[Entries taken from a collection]
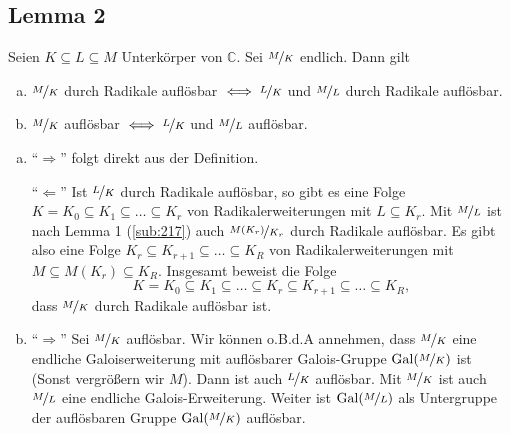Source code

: \subsection[Lemma 2: Transitivität der beiden Auflösbarkeitsbegriffe]{Lemma 2} %
\label{sub:218}
Seien $K \subseteq L \subseteq M$ Unterkörper von $\mathds{C}$. Sei $\nicefrac{M}{K}$ endlich. Dann gilt
\begin{enumerate}[a)]
	\item $\nicefrac{M}{K}$ durch Radikale auflösbar $\iff \nicefrac{L}{K}$ und $\nicefrac{M}{L}$ durch Radikale auflösbar.
	\item $\nicefrac{M}{K}$ auflösbar $\iff \nicefrac{L}{K}$ und $\nicefrac{M}{L}$ auflösbar.
\end{enumerate}
\begin{enumerate}[a)]
	\item \enquote{$\Longrightarrow$} folgt direkt aus der Definition.
	
	\enquote{$\Longleftarrow$} Ist $\nicefrac{L}{K}$ durch Radikale auflösbar, so gibt es eine Folge $K=K_0 \subseteq K_1 \subseteq \ldots \subseteq K_r$ von 
	Radikalerweiterungen mit $L \subseteq K_r$. Mit $\nicefrac{M}{L}$ ist nach Lemma 1 (\ref{sub:217}) auch $\nicefrac{M(K_r)}{K_r}$ durch Radikale auflösbar. Es gibt also
	eine Folge $K_r \subseteq K_{r+1} \subseteq \ldots \subseteq K_R$ von Radikalerweiterungen mit $M \subseteq M(K_r) \subseteq K_R$. Insgesamt beweist die Folge
	\[
		K=K_0 \subseteq K_1 \subseteq \ldots \subseteq K_r \subseteq K_{r+1} \subseteq \ldots \subseteq K_R,
	\]
	dass $\nicefrac{M}{K}$ durch Radikale auflösbar ist.
	\item \enquote{$\Longrightarrow$} Sei $\nicefrac{M}{K}$ auflösbar. Wir können o.B.d.A annehmen, dass $\nicefrac{M}{K}$ eine endliche Galoiserweiterung mit 
	auflösbarer Galois-Gruppe $\operatorname{Gal}(\nicefrac{M}{K})$ ist (Sonst vergrößern wir $M$). Dann ist auch $\nicefrac{L}{K}$ auflösbar. Mit $\nicefrac{M}{K}$ ist auch 
	$\nicefrac{M}{L}$ eine endliche Galois-Erweiterung. Weiter ist $\operatorname{Gal}(\nicefrac{M}{L})$ als Untergruppe der auflösbaren Gruppe $\operatorname{Gal}(\nicefrac{M}{K})$ auflösbar.
	
	
	

\end{enumerate}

● **PROBLEM DESCRIPTION**
Word for word, set down each record shown above, omitting the pictures.

● **YOUR RESPONSE**
Source code

: \subsection[Lemma 2: Transitivität der beiden Auflösbarkeitsbegriffe]{Lemma 2} %
\label{sub:218}
Seien $K \subseteq L \subseteq M$ Unterkörper von $\mathds{C}$. Sei $\nicefrac{M}{K}$ endlich. Dann gilt
\begin{enumerate}[a)]
	\item $\nicefrac{M}{K}$ durch Radikale auflösbar $\iff \nicefrac{L}{K}$ und $\nicefrac{M}{L}$ durch Radikale auflösbar.
	\item $\nicefrac{M}{K}$ auflösbar $\iff \nicefrac{L}{K}$ und $\nicefrac{M}{L}$ auflösbar.
\end{enumerate}
\begin{enumerate}[a)]
	\item \enquote{$\Longrightarrow$} folgt direkt aus der Definition.
	
	\enquote{$\Longleftarrow$} Ist $\nicefrac{L}{K}$ durch Radikale auflösbar, so gibt es eine Folge $K=K_0 \subseteq K_1 \subseteq \ldots \subseteq K_r$ von 
	Radikalerweiterungen mit $L \subseteq K_r$. Mit $\nicefrac{M}{L}$ ist nach Lemma 1 (\ref{sub:217}) auch $\nicefrac{M(K_r)}{K_r}$ durch Radikale auflösbar. Es gibt also
	eine Folge $K_r \subseteq K_{r+1} \subseteq \ldots \subseteq K_R$ von Radikalerweiterungen mit $M \subseteq M(K_r) \subseteq K_R$. Insgesamt beweist die Folge
	\[
		K=K_0 \subseteq K_1 \subseteq \ldots \subseteq K_r \subseteq K_{r+1} \subseteq \ldots \subseteq K_R,
	\]
	dass $\nicefrac{M}{K}$ durch Radikale auflösbar ist.
	\item \enquote{$\Longrightarrow$} Sei $\nicefrac{M}{K}$ auflösbar. Wir können o.B.d.A annehmen, dass $\nicefrac{M}{K}$ eine endliche Galoiserweiterung mit 
	auflösbarer Galois-Gruppe $\operatorname{Gal}(\nicefrac{M}{K})$ ist (Sonst vergrößern wir $M$). Dann ist auch $\nicefrac{L}{K}$ auflösbar. Mit $\nicefrac{M}{K}$ ist auch 
	$\nicefrac{M}{L}$ eine endliche Galois-Erweiterung. Weiter ist $\operatorname{Gal}(\nicefrac{M}{L})$ als Untergruppe der auflösbaren Gruppe $\operatorname{Gal}(\nicefrac{M}{K})$ auflösbar.
	
	
	

\end{enumerate}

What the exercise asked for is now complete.